Look for the word "게시글에" in the entries below, then copy every line that has it.

Pictures paired with source code:
/---
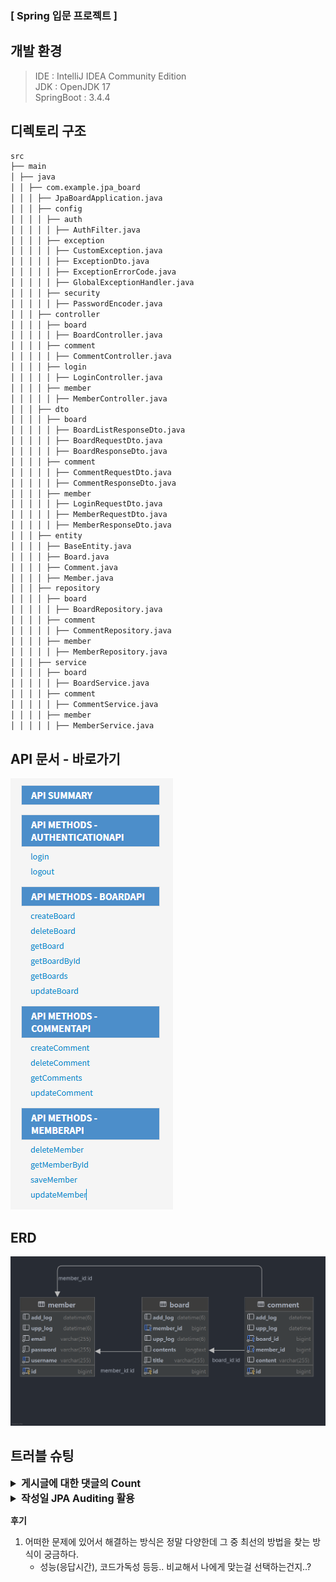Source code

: ### [ Spring 입문 프로젝트 ]

## 개발 환경

> IDE : IntelliJ IDEA Community Edition  
> JDK : OpenJDK 17  
> SpringBoot : 3.4.4

## 디렉토리 구조

```md
src
├── main
│ ├── java
│ │ ├── com.example.jpa_board
│ │ │ ├── JpaBoardApplication.java
│ │ │ ├── config
│ │ │ │ ├── auth
│ │ │ │ │ ├── AuthFilter.java
│ │ │ │ ├── exception
│ │ │ │ │ ├── CustomException.java
│ │ │ │ │ ├── ExceptionDto.java
│ │ │ │ │ ├── ExceptionErrorCode.java
│ │ │ │ │ ├── GlobalExceptionHandler.java
│ │ │ │ ├── security
│ │ │ │ │ ├── PasswordEncoder.java
│ │ │ ├── controller
│ │ │ │ ├── board
│ │ │ │ │ ├── BoardController.java
│ │ │ │ ├── comment
│ │ │ │ │ ├── CommentController.java
│ │ │ │ ├── login
│ │ │ │ │ ├── LoginController.java
│ │ │ │ ├── member
│ │ │ │ │ ├── MemberController.java
│ │ │ ├── dto
│ │ │ │ ├── board
│ │ │ │ │ ├── BoardListResponseDto.java
│ │ │ │ │ ├── BoardRequestDto.java
│ │ │ │ │ ├── BoardResponseDto.java
│ │ │ │ ├── comment
│ │ │ │ │ ├── CommentRequestDto.java
│ │ │ │ │ ├── CommentResponseDto.java
│ │ │ │ ├── member
│ │ │ │ │ ├── LoginRequestDto.java
│ │ │ │ │ ├── MemberRequestDto.java
│ │ │ │ │ ├── MemberResponseDto.java
│ │ │ ├── entity
│ │ │ │ ├── BaseEntity.java
│ │ │ │ ├── Board.java
│ │ │ │ ├── Comment.java
│ │ │ │ ├── Member.java
│ │ │ ├── repository
│ │ │ │ ├── board
│ │ │ │ │ ├── BoardRepository.java
│ │ │ │ ├── comment
│ │ │ │ │ ├── CommentRepository.java
│ │ │ │ ├── member
│ │ │ │ │ ├── MemberRepository.java
│ │ │ ├── service
│ │ │ │ ├── board
│ │ │ │ │ ├── BoardService.java
│ │ │ │ ├── comment
│ │ │ │ │ ├── CommentService.java
│ │ │ │ ├── member
│ │ │ │ │ ├── MemberService.java
```

## API 문서 - 바로가기

[![alt text](../../img/20250404002.png)](https://sw00y.github.io/ch3-jpaboard/)

## ERD

![alt text](../../img/20250404001.png)

## 트러블 슈팅

<details>
<summary style="font-size: 16px;"><strong>게시글에 대한 댓글의 Count</strong></summary>

1. 문제상황

- DB에서 게시글의 제목과 내용을 가져올 때 해당 게시글에 작성된 댓글 갯수를 함께 가져와야한다.

> 방식 1 : JPA 연관관계 양방향 - OneToMany  
> 방식 2 : Repository 에서 직접 Comment 의 Count 조회

2. 원인분석

> 방식 1은 조건사항에 부합하지 않다고 생각해서 배제했고, JPQL로 진행하기로 했다.

3. 해결방법

```java

@Query("SELECT a, COUNT(b) FROM Board a LEFT JOIN Comment b ON a.id = b.board.id " +
        "GROUP BY a ORDER BY a.uppLog DESC")
Page<Object[]> findAllWithCommentCount(Pageable pageable);
```

> 방법은 정말 다양했는데
> Repository에서 해당 Dto를 가지고 가지고 오는 방법도 있었지만 코드가 보기 어려워 리턴을 Object[]로 받아서 Serivce에서 후처리를 진행하기로 했다!

> Service에서 후처리를 진행해야했다.
> row가 2개로 나왔으며, row[0] 은 a, row[1] 은 b로 각각 a = Board, b = count(Comment) 두개를 가지고 Response를 생성해서 반환했다.

</details>

<details>
<summary style="font-size: 16px;"><strong>작성일 JPA Auditing 활용</strong></summary>

1. 문제상황

- 작성일, 수정일 필드는 JPA Auditing을 활용합니다.

> 생성자에서 LocalDateTime.now() 로 직접 넣어주면 되지않나..? 가 의문이었다.
> 이미 Scedule 일정관리에서 해당 방식을 사용해서 진행했었기 때문에 ... 굳이? 라는 생각이었다.

2. 정리

> JPA Auditing의 장점은 '자동화'와 '일관성' 이다.
> 모든 엔티티에서 공통적으로 사용하는 생성/수정일 필드를 중복 없이 관리할 수 있다.
> 엔티티 생성 시 자동으로 시간 값을 넣어주기 때문에 코드 간결성 확보.
> Auditing을 사용하는 것이 더 효율적이며 유지보수에 좋은 방식이었다.

```java
public abstract class BaseEntity {

    @CreatedDate
    @Column(updatable = false)
    private LocalDateTime addLog;

    @LastModifiedDate
    private LocalDateTime uppLog;
}
```

> 해당방식으로 진행했다.
>
</details>

**후기**

1. 어떠한 문제에 있어서 해결하는 방식은 정말 다양한데 그 중 최선의 방법을 찾는 방식이 궁금하다.
    - 성능(응답시간), 코드가독성 등등.. 비교해서 나에게 맞는걸 선택하는건지..?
\---
TASK SOLUTION
<summary style="font-size: 16px;"><strong>게시글에 대한 댓글의 Count</strong></summary>
- DB에서 게시글의 제목과 내용을 가져올 때 해당 게시글에 작성된 댓글 갯수를 함께 가져와야한다.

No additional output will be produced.